Building a port scanner

SWI-Prolog (threaded, 64 bits, version 8.3.2) on Windows 10

In creating a port scanner for a web site tcp_connect/2 is wrapped with setup_call_catcher_cleanup/4. The catcher is catching the error and the clause to the handle the error is getting called but the code is not completing successfully and the error message is being printed.

The code uses :- set_prolog_flag(report_error,false). to suppress the printing of the error message so I don’t know why the error message is being printed.

The code runs correctly for an open port, e.g. 80, and causes a timeout exception for a port that is not handled, e.g. 79, but is not completing successfully to display the desired result: Port 79: closed

Example run

?- port_scan_range(80,80).
Port 80: open
true.

?- port_scan_range(79,79).
ERROR: Unhandled exception: Socket error: Connection timed out
ERROR: In:
ERROR:   [13] socket:tcp_connect(<socket>(0000000006D179B0),'140.211.166.101':79)
ERROR:   [12] setup_call_catcher_cleanup(user:tcp_socket(<socket>(0000000006D179B0)),user:tcp_connect(<socket>(0000000006D179B0),...),_22258,user:(...,...)) at c:/program files/swipl/boot/init.pl:562
ERROR:   [10] port_scan_range(79,79) at c:/users/eric/documents/notes/discourse swi-prolog osu osl/osu osl prolog/tcp_test.pl:33
ERROR:    [9] <user>
ERROR: 
ERROR: Note: some frames are missing due to last-call optimization.
ERROR: Re-run your program in debug mode (:- debug.) to get more detail.
Timeout error caught
?- current_prolog_flag(report_error,Flag).
Flag = false.

Code

:- set_prolog_flag(debug_on_error,false).   % Do not drop into debugger on error. Errors and exceptions are different with errors being more severe.
:- set_prolog_flag(report_error,false).     % Do not print error messages to screen.

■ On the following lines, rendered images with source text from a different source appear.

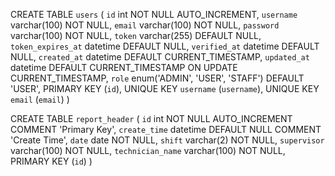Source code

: CREATE TABLE `users` (
    `id` int NOT NULL AUTO_INCREMENT,
    `username` varchar(100) NOT NULL,
    `email` varchar(100) NOT NULL,
    `password` varchar(100) NOT NULL,
    `token` varchar(255) DEFAULT NULL,
    `token_expires_at` datetime DEFAULT NULL,
    `verified_at` datetime DEFAULT NULL,
    `created_at` datetime DEFAULT CURRENT_TIMESTAMP,
    `updated_at` datetime DEFAULT CURRENT_TIMESTAMP ON UPDATE CURRENT_TIMESTAMP,
    `role` enum('ADMIN', 'USER', 'STAFF') DEFAULT 'USER',
    PRIMARY KEY (`id`),
    UNIQUE KEY `username` (`username`),
    UNIQUE KEY `email` (`email`)
)


CREATE TABLE `report_header` (
    `id` int NOT NULL AUTO_INCREMENT COMMENT 'Primary Key',
    `create_time` datetime DEFAULT NULL COMMENT 'Create Time',
    `date` date NOT NULL,
    `shift` varchar(2) NOT NULL,
    `supervisor` varchar(100) NOT NULL,
    `technician_name` varchar(100) NOT NULL,
    PRIMARY KEY (`id`)
)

% -----------------------------------------------------------------------------

port_scan_range(Start,End) :-
    must_be(positive_integer,Start),
    must_be(positive_integer,End),
    Start =< End,
    IP_address = '140.211.166.101',
    between(Start,End,Port),
    port_scan(IP_address,Port,Result),
    format('Port ~w: ~w~n',[Port,Result]).

port_scan(IP_address,Port,Result) :-
    setup_call_catcher_cleanup(
        tcp_socket(Socket),
        % Open stream socket based on TCP/IP which uses IP address and port number, i.e. INET socket
        tcp_connect(Socket, IP_address:Port),
        Catcher,
        (
            catcher(Catcher,Result),
            tcp_close_socket(Socket)
        )
    ).

catcher(exit,open).
catcher(
    exception(
        error(socket_error(wsaetimedout, 'Connection timed out'),
        _Context)
    ),
    closed
) :-
    format('Timeout error caught~n',[]).
catcher(Catcher,unknown) :-
    format('Catcher default case~n',[]),
    format('~w~n',[Catcher]).

By changing setup_call_catcher_cleanup/4 to setup_call_cleanup/3 and using catch/3 for the goal it works as desired. Also changed the predicate catcher/2.

port_scan(IP_address,Port,Result) :-
    setup_call_cleanup(
        tcp_socket(Socket),
        catch(
            (
                % Open stream socket based on TCP/IP which uses IP address and port number, i.e. INET socket
                tcp_connect(Socket, IP_address:Port),
                Result = open
            ),
            Catcher,
            catcher(Catcher,Result)
        ),
        tcp_close_socket(Socket)
    ).

catcher(
    error(socket_error(wsaetimedout, 'Connection timed out'),_Context),
    closed
) :- !.
catcher(Catcher,unknown) :-
    format('Catcher default case~n',[]),
    format('~w~n',[Catcher]).

Example run

?- port_scan_range(79,79).
Port 79: closed
true.

?- port_scan_range(80,80).
Port 80: open
true.

Jan W., when you get a chance,

is tcp_close_socket/1 needed? The documentation notes two cases where is it is needed but since this is port scanning and not using tcp_open_socket/3 I am not sure.

Yes, you do not create streams for the socket, so you must close the socket yourself.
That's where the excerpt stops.